KANLI OLAYLARIN SİYASİ SORUMLUSU ERDOĞAN VE HÜKÜMETİDİR
Dış politikada derin tarihsel bilgeliğin sonucu olan ‘yurtta barış dünyada barış’ ilkesinin terk edilmesinin Güneydoğu’da da büyük güvenlik zaaflarına yol açacağı uyarıların da sürekli yaptığını vurgulayan Çıray, bu uyarıların da hiçbir şekilde dikkate alınmadığını ifade etti. Çıray, Güneydoğu’da yaşanan ve Türkiye Cumhuriyeti’nin bölgedeki egemenliğini doksan üç yıldır ilk kez sorgulanır hale getiren iç savaş manzaralarının da aynı şekilde sürpriz olmadığının altını çizdi. Adeta ‘bağıra bağıra’ gelen bu çok üzücü ve ürkütücü durumun AKP’nin radikal-fundemantalist zihniyetinin ve bu zihniyete uygun otokratik sistemi kurma projesinin doğal bir ürünü olduğunu belirten Çıray ‘Erdoğan ve hükümeti bu yüzden önce sıfır terörle devraldığı mirası bozuk para gibi harcadı. Sonra PKK’ya yeniden özgüven kazandıran ve onu eşit, hatta daha güçlü müzakereci konumuna getiren politikalar uyguladı. Netice 2005’ten itibaren ayrılıkçı ırkçı terörün güçlenmesi oldu. 2005-2009 arasında seçimlere göre yürürlüğe konan çatışma-çatışmasızlık döngüleri sonunda Oslo müzakerelerine ve Habur faciasına gelindi. Müzakerelerde yer alan üst düzey MİT görevlisi kadın görevlinin gülerek itiraf ettiği gibi metropollerin bile tıka basa patlayıcı doldurulduğu biliniyordu. Yine sözde açılım süreci içinde terör örgütünün sözde bölgesel sivil toplum ve gençlik organizasyonlarıyla tüm bölgeyi kana bulayan silah, bomba yığınaklarını yapıp, şehir savaşı için gerekli araç ve malzemeleri sağladığını adeta devletin sivil ve güvenlik bürokrasisinin gözleri önünde gerçekleşmesine göz yumuldu’ dedi.

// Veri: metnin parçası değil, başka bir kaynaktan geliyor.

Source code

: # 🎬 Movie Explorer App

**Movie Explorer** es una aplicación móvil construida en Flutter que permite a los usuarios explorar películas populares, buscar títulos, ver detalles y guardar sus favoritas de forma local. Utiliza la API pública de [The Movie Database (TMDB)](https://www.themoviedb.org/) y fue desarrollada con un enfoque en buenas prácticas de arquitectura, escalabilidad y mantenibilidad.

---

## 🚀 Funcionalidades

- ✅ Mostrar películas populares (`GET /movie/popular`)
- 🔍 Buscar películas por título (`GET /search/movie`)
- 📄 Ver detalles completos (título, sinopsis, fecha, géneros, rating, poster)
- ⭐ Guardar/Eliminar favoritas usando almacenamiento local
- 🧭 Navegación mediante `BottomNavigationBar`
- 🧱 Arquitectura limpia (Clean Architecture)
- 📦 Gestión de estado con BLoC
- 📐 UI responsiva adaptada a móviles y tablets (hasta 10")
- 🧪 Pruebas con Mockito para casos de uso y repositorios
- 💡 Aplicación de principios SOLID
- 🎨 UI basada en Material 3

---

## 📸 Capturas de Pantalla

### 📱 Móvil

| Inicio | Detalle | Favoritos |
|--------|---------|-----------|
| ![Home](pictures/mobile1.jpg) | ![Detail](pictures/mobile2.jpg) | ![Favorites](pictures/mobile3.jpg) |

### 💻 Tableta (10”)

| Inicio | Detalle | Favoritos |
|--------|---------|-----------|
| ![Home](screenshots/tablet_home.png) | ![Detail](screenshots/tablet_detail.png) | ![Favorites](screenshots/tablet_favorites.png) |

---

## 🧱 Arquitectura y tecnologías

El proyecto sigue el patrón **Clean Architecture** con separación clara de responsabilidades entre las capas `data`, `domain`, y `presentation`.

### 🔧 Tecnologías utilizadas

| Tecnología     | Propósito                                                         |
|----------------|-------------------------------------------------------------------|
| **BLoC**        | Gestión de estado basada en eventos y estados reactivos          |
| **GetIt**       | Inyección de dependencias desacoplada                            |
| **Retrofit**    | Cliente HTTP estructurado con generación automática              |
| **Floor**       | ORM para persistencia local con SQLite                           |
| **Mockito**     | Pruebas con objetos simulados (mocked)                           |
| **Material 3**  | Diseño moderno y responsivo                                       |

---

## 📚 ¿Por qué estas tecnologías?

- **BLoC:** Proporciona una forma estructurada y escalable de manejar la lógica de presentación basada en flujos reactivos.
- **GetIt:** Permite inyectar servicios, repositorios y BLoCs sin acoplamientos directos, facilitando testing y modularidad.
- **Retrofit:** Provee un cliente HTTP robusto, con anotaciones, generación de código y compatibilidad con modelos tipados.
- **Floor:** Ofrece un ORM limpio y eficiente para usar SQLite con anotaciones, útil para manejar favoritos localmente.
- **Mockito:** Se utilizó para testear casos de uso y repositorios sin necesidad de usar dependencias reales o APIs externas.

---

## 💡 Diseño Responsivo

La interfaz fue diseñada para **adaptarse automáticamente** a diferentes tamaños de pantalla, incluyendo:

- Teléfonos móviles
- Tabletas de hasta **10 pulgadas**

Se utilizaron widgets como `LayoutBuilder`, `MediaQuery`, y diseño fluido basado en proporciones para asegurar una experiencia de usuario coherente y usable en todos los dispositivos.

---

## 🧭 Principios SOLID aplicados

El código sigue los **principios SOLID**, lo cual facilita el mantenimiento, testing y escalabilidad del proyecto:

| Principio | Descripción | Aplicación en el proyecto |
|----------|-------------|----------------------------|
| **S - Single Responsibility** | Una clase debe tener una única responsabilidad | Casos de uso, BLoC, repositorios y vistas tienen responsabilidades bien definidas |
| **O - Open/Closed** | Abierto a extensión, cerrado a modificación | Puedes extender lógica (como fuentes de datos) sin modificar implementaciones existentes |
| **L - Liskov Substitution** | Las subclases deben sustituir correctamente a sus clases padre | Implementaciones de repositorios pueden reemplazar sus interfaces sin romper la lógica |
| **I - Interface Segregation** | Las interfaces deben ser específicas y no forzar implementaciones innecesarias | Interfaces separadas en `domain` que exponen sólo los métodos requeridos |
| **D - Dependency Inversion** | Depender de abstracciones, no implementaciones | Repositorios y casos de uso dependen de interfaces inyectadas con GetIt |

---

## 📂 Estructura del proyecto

Bütün bunların Türkiye’yi içinden çıkmak için çok ağır siyasi, sosyal ve ekonomik bedeller ödeyeceği bir girdaba çekeceği çok açıktı diye devam eden Çıray, Türkiye’nin turizmine çok büyük bir darbe olarak nitelediği Sultanahmet Katliamını ‘önceden haber verilmiş seri toplu cinayetlerin son ama maalesef sonuncu olmayan halkası’ olarak niteledi. Çıray, ‘Saldırganın 1988 doğumlu bir Suriyeli IŞİDCİ olduğunun hazırlanan diktatöryal tek adam devletinin kurgusuna uygun olarak Cumhurbaşkanı aracılığıyla çok kısa sürede açıklanmış olduğuna dikkat çekerek, bunun bütün bu olayların ‘önceden haber verilmiş toplu katliamlar olduğunu bir kere daha kanıtladığının altını çizdi.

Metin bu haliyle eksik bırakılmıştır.